Un artículo analiza a las selecciones de Argentina y Alemania, a un año de la final del Mundial de Brasil. En qué se parecen. Qué los diferencia.

El diario La Nación publicó este lunes un artículo firmado por Pablo Sanguinetti, escritor y periodista, corresponsal en Berlín de la agencia de noticias DPA. A un año de la final perdida por la selección argentina ante su par alemán en el Mundial de Brasil, el texto repasa los «fracasos» que debió soportar el combinado teutón antes de alcanzar la gloria.

A continuación, el texto completo:

El fútbol no es la vida. Pero a veces el escenario de un partido hace visibles verdades ocultas y complejas, como una buena función de teatro. La final del Mundial de Brasil disputada hace un año en Río de Janeiro cumplió ese papel. Y retrató con extraña precisión a argentinos y alemanes como los percibí a lo largo de una vida vinculado a ambos países: inversos y similares a la vez, como enfrentados en un espejo.

La primera diferencia quedó patente ya en el transcurso del Mundial. Si la Argentina de Alejandro Sabella cambió de raíz a medida que avanzaba el torneo y se reinventó hasta dar con el sistema óptimo, la Alemania de Joachim Löw hizo un fútbol estudiado y sostenido institucionalmente durante diez años. Su éxito fue «el resultado de un proceso», formuló entonces el periodista Juan Pablo Varsky.

La tolerancia al fracaso fue clave en ese proceso. Desde que Löw llegó a la selección en 2004, primero como ayudante de Jürgen Klinsmann y luego como su sucesor en 2006, Alemania «fracasó» en cinco torneos antes de triunfar en Brasil: no pasó de semifinales en la Copa Confederaciones 2005, la Eurocopa 2012 y los Mundiales de 2006 y 2010. Sólo jugó una final, la de la Eurocopa 2008, que perdió con España.

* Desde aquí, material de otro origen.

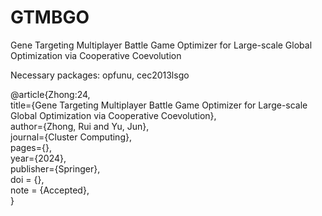 # GTMBGO
Gene Targeting Multiplayer Battle Game Optimizer for Large-scale Global Optimization via Cooperative Coevolution

Necessary packages: opfunu, cec2013lsgo

@article{Zhong:24,  
  title={Gene Targeting Multiplayer Battle Game Optimizer for Large-scale Global Optimization via Cooperative Coevolution},  
  author={Zhong, Rui and Yu, Jun},  
  journal={Cluster Computing},  
  pages={},  
  year={2024},  
  publisher={Springer},  
  doi = {},  
  note = {Accepted},  
}
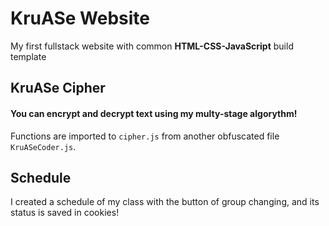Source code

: # KruASe Website

My first fullstack website with common **HTML-CSS-JavaScript** build template

## KruASe Cipher
#### You can encrypt and decrypt text using **my multy-stage algorythm**!

Functions are imported to `cipher.js` from another obfuscated file `KruASeCoder.js`.

## Schedule

I created a schedule of my class with the button of group changing, and its status is saved in cookies!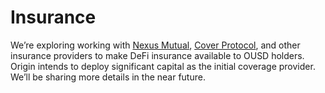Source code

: # Insurance

We’re exploring working with [Nexus Mutual](https://nexusmutual.io/), [Cover Protocol](https://www.coverprotocol.com/), and other insurance providers to make DeFi insurance available to OUSD holders. Origin intends to deploy significant capital as the initial coverage provider. We’ll be sharing more details in the near future.

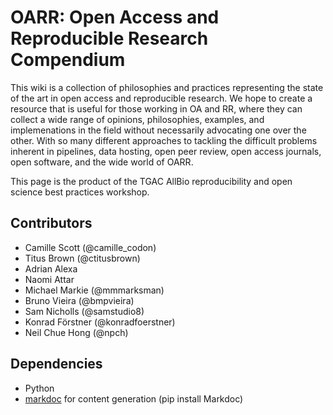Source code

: OARR: Open Access and Reproducible Research Compendium
=======================================================

This wiki is a collection of philosophies and practices representing the state of the art in open access and reproducible research. We hope to create a resource that is useful for those working in OA and RR, where they can collect a wide range of opinions, philosophies, examples, and implemenations in the field without necessarily advocating one over the other. With so many different approaches to tackling the difficult problems inherent in pipelines, data hosting, open peer review, open access journals, open software, and the wide world of OARR.

This page is the product of the TGAC AllBio reproducibility and open science best practices workshop.

Contributors
------------

* Camille Scott (@camille\_codon)
* Titus Brown (@ctitusbrown)
* Adrian Alexa
* Naomi Attar
* Michael Markie (@mmmarksman)
* Bruno Vieira (@bmpvieira)
* Sam Nicholls (@samstudio8)
* Konrad Förstner (@konradfoerstner)
* Neil Chue Hong (@npch)

Dependencies
------------

* Python
* [markdoc](http://markdoc.org/) for content generation (pip install Markdoc)
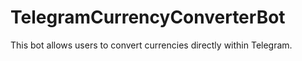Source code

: # TelegramCurrencyConverterBot
This bot allows users to convert currencies directly within Telegram.
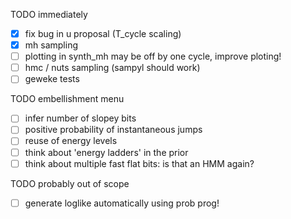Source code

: TODO immediately
- [x] fix bug in u proposal (T_cycle scaling)
- [x] mh sampling
- [ ] plotting in synth_mh may be off by one cycle, improve ploting!
- [ ] hmc / nuts sampling (sampyl should work)
- [ ] geweke tests

TODO embellishment menu
- [ ] infer number of slopey bits
- [ ] positive probability of instantaneous jumps
- [ ] reuse of energy levels
- [ ] think about 'energy ladders' in the prior
- [ ] think about multiple fast flat bits: is that an HMM again?

TODO probably out of scope
- [ ] generate loglike automatically using prob prog!
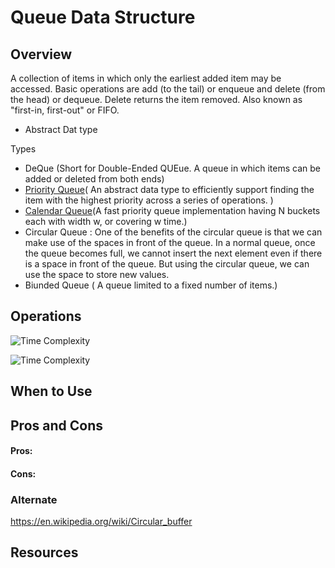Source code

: # Queue Data Structure

## Overview
A collection of items in which only the earliest added item may be accessed. Basic operations are add (to the tail) or enqueue and delete (from the head) or dequeue. Delete returns the item removed. Also known as "first-in, first-out" or FIFO.
- Abstract Dat type

Types
- DeQue (Short for Double-Ended QUEue. A queue in which items can be added or deleted from both ends)
- [Priority Queue](https://xlinux.nist.gov/dads/HTML/priorityque.html)( An abstract data type to efficiently support finding the item with the highest priority across a series of operations. )
- [Calendar Queue](https://xlinux.nist.gov/dads/HTML/calendarQueue.html)(A fast priority queue implementation having N buckets each with width w, or covering w time.)
- Circular Queue : One of the benefits of the circular queue is that we can make use of the spaces in front of the queue. In a normal queue, once the queue becomes full, we cannot insert the next element even if there is a space in front of the queue. But using the circular queue, we can use the space to store new values.
- Biunded Queue ( A queue limited to a fixed number of items.)

## Operations

![Time Complexity](./operations.png)

![Time Complexity](./abc.png)


## When to Use

## Pros and Cons

#### Pros:


#### Cons:


### Alternate
https://en.wikipedia.org/wiki/Circular_buffer


## Resources
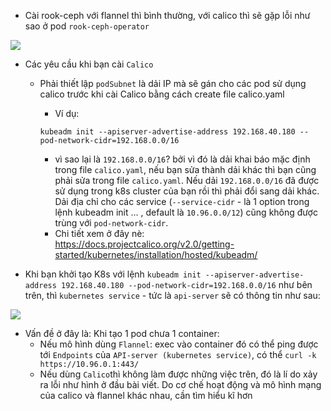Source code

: - Cài rook-ceph với flannel thì bình thường, với calico thì sẽ gặp lỗi như sao ở pod `rook-ceph-operator`

<img src="https://i.imgur.com/PEx39Fl.png">

- Các yêu cầu khi bạn cài `Calico`
  - Phải thiết lập `podSubnet` là dải IP mà sẽ gán cho các pod sử dụng calico trước khi cài Calico bằng cách create file calico.yaml
    - Ví dụ: 
    
    `kubeadm init --apiserver-advertise-address 192.168.40.180 --pod-network-cidr=192.168.0.0/16`
    
    - vì sao lại là `192.168.0.0/16`? bởi vì đó là dải khai báo mặc định trong file `calico.yaml`, nếu bạn sửa thành dải khác thì bạn cũng phải sửa trong file `calico.yaml`. Nếu dải `192.168.0.0/16` đã được sử dụng trong k8s cluster của bạn rồi thì phải đổi sang dải khác. Dải địa chỉ cho các service (`--service-cidr` - là 1 option trong lệnh kubeadm init ... , default là `10.96.0.0/12`) cũng không được trùng với `pod-network-cidr`.
    - Chi tiết xem ở đây nè: https://docs.projectcalico.org/v2.0/getting-started/kubernetes/installation/hosted/kubeadm/

- Khi bạn khởi tạo K8s với lệnh `kubeadm init --apiserver-advertise-address 192.168.40.180 --pod-network-cidr=192.168.0.0/16` như bên trên, thì `kubernetes service` - tức là `api-server` sẽ có thông tin như sau:

<img src="https://i.imgur.com/D9ib6jR.png">

- Vấn đề ở đây là: Khi tạo 1 pod chưa 1 container:
  - Nếu mô hình dùng `Flannel`: exec vào container đó có thể ping được tới `Endpoints` của `API-server (kubernetes service)`, có thể `curl -k https://10.96.0.1:443/`
  - Nếu dùng `Calico`thì không làm được những việc trên, đó là lí do xảy ra lỗi như hình ở đầu bài viết. Do cơ chế hoạt động và mô hình mạng của calico và flannel khác nhau, cần tìm hiểu kĩ hơn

Pero la Federación siguió apostando por Löw y meses antes del Mundial de Brasil prolongó su contrato hasta 2016. «Una actuación exitosa no depende sólo del lugar que uno ocupe al final, sino también de cómo se jugó y de cómo es la relación con el equipo», justificó el presidente de la Federación alemana, Wolfgang Niersbach. El apoyo continúa hoy en el nuevo objetivo que persigue Löw: renovar su equipo para llegar a la Eurocopa 2016 con un plantel fresco y ambicioso.

En esa misma década, desde 2004 a 2014, pasaron por el banquillo argentino cinco técnicos. Es lícito preguntarse cómo habría jugado en Brasil una Argentina aún dirigida por José Pekerman. O si Alemania hubiese llegado al título sin la experiencia acumulada por Löw.

El problema es que la persistencia en un modelo, reto que Argentina vuelve a afrontar después de la Copa América de Chile, no es un valor independiente que se pueda buscar por separado: forma parte de un sistema general. Y es aquí donde aparece toda una gama de oposiciones entre los dos países que podrían resumirse en una diferencia esencial: su actitud ante la ley.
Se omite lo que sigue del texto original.